(Beginning of DATASET RECORDS)

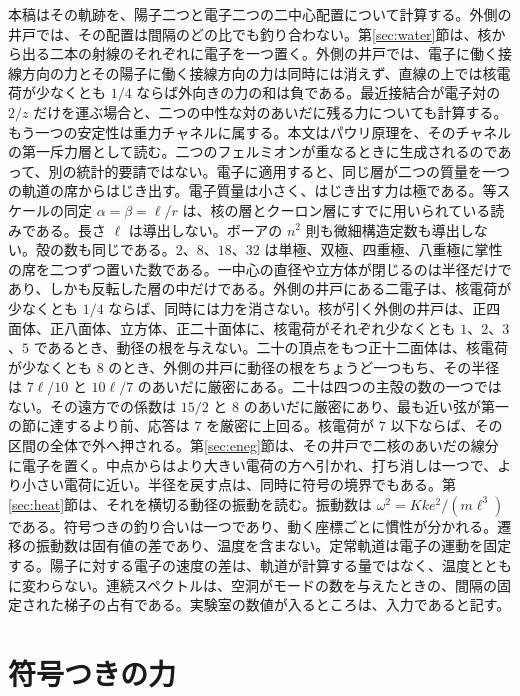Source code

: \documentclass[a4paper]{article}
\begin{document}
本稿はその軌跡を、陽子二つと電子二つの二中心配置について計算する。外側の井戸では、その配置は間隔のどの比でも釣り合わない。第\ref{sec:water}節は、核から出る二本の射線のそれぞれに電子を一つ置く。外側の井戸では、電子に働く接線方向の力とその陽子に働く接線方向の力は同時には消えず、直線の上では核電荷が少なくとも \(1/4\) ならば外向きの力の和は負である。最近接結合が電子対の \(2/z\) だけを運ぶ場合と、二つの中性な対のあいだに残る力についても計算する。もう一つの安定性は重力チャネルに属する。本文はパウリ原理を、そのチャネルの第一斥力層として読む。二つのフェルミオンが重なるときに生成されるのであって、別の統計的要請ではない。電子に適用すると、同じ層が二つの質量を一つの軌道の席からはじき出す。電子質量は小さく、はじき出す力は極である。等スケールの同定 \(\alpha=\beta=\ell/r\) は、核の層とクーロン層にすでに用いられている読みである。長さ \(\ell\) は導出しない。ボーアの \(n^{2}\) 則も微細構造定数も導出しない。殻の数も同じである。\(2\)、\(8\)、\(18\)、\(32\) は単極、双極、四重極、八重極に掌性の席を二つずつ置いた数である。一中心の直径や立方体が閉じるのは半径だけであり、しかも反転した層の中だけである。外側の井戸にある二電子は、核電荷が少なくとも \(1/4\) ならば、同時には力を消さない。核が引く外側の井戸は、正四面体、正八面体、立方体、正二十面体に、核電荷がそれぞれ少なくとも \(1\)、\(2\)、\(3\)、\(5\) であるとき、動径の根を与えない。二十の頂点をもつ正十二面体は、核電荷が少なくとも \(8\) のとき、外側の井戸に動径の根をちょうど一つもち、その半径は \(7\ell/10\) と \(10\ell/7\) のあいだに厳密にある。二十は四つの主殻の数の一つではない。その遠方での係数は \(15/2\) と \(8\) のあいだに厳密にあり、最も近い弦が第一の節に達するより前、応答は \(7\) を厳密に上回る。核電荷が \(7\) 以下ならば、その区間の全体で外へ押される。第\ref{sec:eneg}節は、その井戸で二核のあいだの線分に電子を置く。中点からはより大きい電荷の方へ引かれ、打ち消しは一つで、より小さい電荷に近い。半径を戻す点は、同時に符号の境界でもある。第\ref{sec:heat}節は、それを横切る動径の振動を読む。振動数は \(\omega^{2}=K k e^{2}/(m\ell^{3})\) である。符号つきの釣り合いは一つであり、動く座標ごとに慣性が分かれる。遷移の振動数は固有値の差であり、温度を含まない。定常軌道は電子の運動を固定する。陽子に対する電子の速度の差は、軌道が計算する量ではなく、温度とともに変わらない。連続スペクトルは、空洞がモードの数を与えたときの、間隔の固定された梯子の占有である。実験室の数値が入るところは、入力であると記す。

\section{符号つきの力}
\label{sec:force}
\end{document}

(End of DATASET RECORDS)

Reproduce each entry precisely, dropping only the pictures.

Source code

: \documentclass[a4paper]{article}
\begin{document}
本稿はその軌跡を、陽子二つと電子二つの二中心配置について計算する。外側の井戸では、その配置は間隔のどの比でも釣り合わない。第\ref{sec:water}節は、核から出る二本の射線のそれぞれに電子を一つ置く。外側の井戸では、電子に働く接線方向の力とその陽子に働く接線方向の力は同時には消えず、直線の上では核電荷が少なくとも \(1/4\) ならば外向きの力の和は負である。最近接結合が電子対の \(2/z\) だけを運ぶ場合と、二つの中性な対のあいだに残る力についても計算する。もう一つの安定性は重力チャネルに属する。本文はパウリ原理を、そのチャネルの第一斥力層として読む。二つのフェルミオンが重なるときに生成されるのであって、別の統計的要請ではない。電子に適用すると、同じ層が二つの質量を一つの軌道の席からはじき出す。電子質量は小さく、はじき出す力は極である。等スケールの同定 \(\alpha=\beta=\ell/r\) は、核の層とクーロン層にすでに用いられている読みである。長さ \(\ell\) は導出しない。ボーアの \(n^{2}\) 則も微細構造定数も導出しない。殻の数も同じである。\(2\)、\(8\)、\(18\)、\(32\) は単極、双極、四重極、八重極に掌性の席を二つずつ置いた数である。一中心の直径や立方体が閉じるのは半径だけであり、しかも反転した層の中だけである。外側の井戸にある二電子は、核電荷が少なくとも \(1/4\) ならば、同時には力を消さない。核が引く外側の井戸は、正四面体、正八面体、立方体、正二十面体に、核電荷がそれぞれ少なくとも \(1\)、\(2\)、\(3\)、\(5\) であるとき、動径の根を与えない。二十の頂点をもつ正十二面体は、核電荷が少なくとも \(8\) のとき、外側の井戸に動径の根をちょうど一つもち、その半径は \(7\ell/10\) と \(10\ell/7\) のあいだに厳密にある。二十は四つの主殻の数の一つではない。その遠方での係数は \(15/2\) と \(8\) のあいだに厳密にあり、最も近い弦が第一の節に達するより前、応答は \(7\) を厳密に上回る。核電荷が \(7\) 以下ならば、その区間の全体で外へ押される。第\ref{sec:eneg}節は、その井戸で二核のあいだの線分に電子を置く。中点からはより大きい電荷の方へ引かれ、打ち消しは一つで、より小さい電荷に近い。半径を戻す点は、同時に符号の境界でもある。第\ref{sec:heat}節は、それを横切る動径の振動を読む。振動数は \(\omega^{2}=K k e^{2}/(m\ell^{3})\) である。符号つきの釣り合いは一つであり、動く座標ごとに慣性が分かれる。遷移の振動数は固有値の差であり、温度を含まない。定常軌道は電子の運動を固定する。陽子に対する電子の速度の差は、軌道が計算する量ではなく、温度とともに変わらない。連続スペクトルは、空洞がモードの数を与えたときの、間隔の固定された梯子の占有である。実験室の数値が入るところは、入力であると記す。

\section{符号つきの力}
\label{sec:force}
\end{document}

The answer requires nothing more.